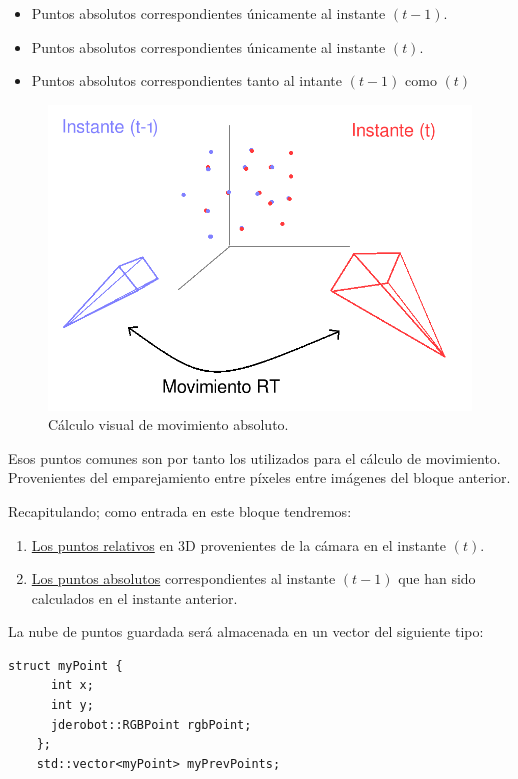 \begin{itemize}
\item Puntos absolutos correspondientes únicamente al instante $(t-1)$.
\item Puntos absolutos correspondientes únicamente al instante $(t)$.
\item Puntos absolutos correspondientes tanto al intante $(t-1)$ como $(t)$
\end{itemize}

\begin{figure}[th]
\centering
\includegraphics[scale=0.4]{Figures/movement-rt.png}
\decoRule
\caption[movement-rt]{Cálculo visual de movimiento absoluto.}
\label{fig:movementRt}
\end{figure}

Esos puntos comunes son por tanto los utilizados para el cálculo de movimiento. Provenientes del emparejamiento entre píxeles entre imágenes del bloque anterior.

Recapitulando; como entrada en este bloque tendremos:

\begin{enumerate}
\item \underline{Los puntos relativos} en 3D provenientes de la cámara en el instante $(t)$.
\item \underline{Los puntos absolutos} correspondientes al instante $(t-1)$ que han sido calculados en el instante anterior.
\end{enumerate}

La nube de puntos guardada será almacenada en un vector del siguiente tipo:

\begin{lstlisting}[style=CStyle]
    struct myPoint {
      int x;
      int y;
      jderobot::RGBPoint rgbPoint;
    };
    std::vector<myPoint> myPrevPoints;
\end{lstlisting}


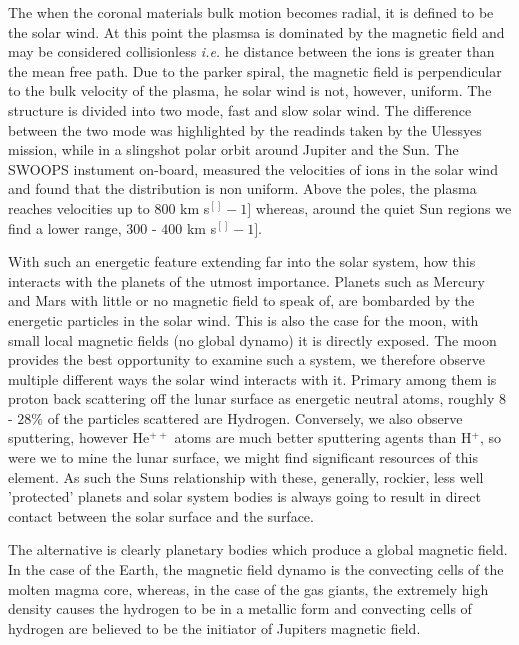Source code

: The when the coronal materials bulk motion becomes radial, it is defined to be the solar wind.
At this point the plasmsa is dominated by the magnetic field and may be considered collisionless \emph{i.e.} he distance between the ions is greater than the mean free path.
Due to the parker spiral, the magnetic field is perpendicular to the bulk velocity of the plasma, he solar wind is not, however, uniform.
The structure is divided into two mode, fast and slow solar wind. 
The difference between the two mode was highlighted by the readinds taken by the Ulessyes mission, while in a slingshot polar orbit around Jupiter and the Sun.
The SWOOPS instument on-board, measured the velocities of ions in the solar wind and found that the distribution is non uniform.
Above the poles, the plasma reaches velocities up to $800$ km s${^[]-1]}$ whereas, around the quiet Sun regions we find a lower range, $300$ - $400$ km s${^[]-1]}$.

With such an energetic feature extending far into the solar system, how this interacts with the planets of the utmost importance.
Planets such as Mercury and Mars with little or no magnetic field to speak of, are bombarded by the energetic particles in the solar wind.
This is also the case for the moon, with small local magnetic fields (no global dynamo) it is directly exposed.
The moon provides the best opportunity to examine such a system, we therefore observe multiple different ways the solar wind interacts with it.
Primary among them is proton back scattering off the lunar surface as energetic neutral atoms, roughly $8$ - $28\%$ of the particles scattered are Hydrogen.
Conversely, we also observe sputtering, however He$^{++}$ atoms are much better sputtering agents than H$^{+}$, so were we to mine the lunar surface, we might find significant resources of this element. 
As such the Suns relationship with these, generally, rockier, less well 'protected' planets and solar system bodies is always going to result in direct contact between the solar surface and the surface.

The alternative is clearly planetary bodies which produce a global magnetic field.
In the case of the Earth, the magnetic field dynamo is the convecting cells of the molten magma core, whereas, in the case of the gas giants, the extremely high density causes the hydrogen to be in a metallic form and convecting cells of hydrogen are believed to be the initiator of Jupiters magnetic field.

....

Brief
From the first line of the entries above down to the line holding "el instante $(t)$.", quote each line exactly and nothing else, skipping pictures.

Output for this task
 \begin{itemize}
\item Puntos absolutos correspondientes únicamente al instante $(t-1)$.
\item Puntos absolutos correspondientes únicamente al instante $(t)$.
\item Puntos absolutos correspondientes tanto al intante $(t-1)$ como $(t)$
\end{itemize}

\begin{figure}[th]
\centering
\includegraphics[scale=0.4]{Figures/movement-rt.png}
\decoRule
\caption[movement-rt]{Cálculo visual de movimiento absoluto.}
\label{fig:movementRt}
\end{figure}

Esos puntos comunes son por tanto los utilizados para el cálculo de movimiento. Provenientes del emparejamiento entre píxeles entre imágenes del bloque anterior.

Recapitulando; como entrada en este bloque tendremos:

\begin{enumerate}
\item \underline{Los puntos relativos} en 3D provenientes de la cámara en el instante $(t)$.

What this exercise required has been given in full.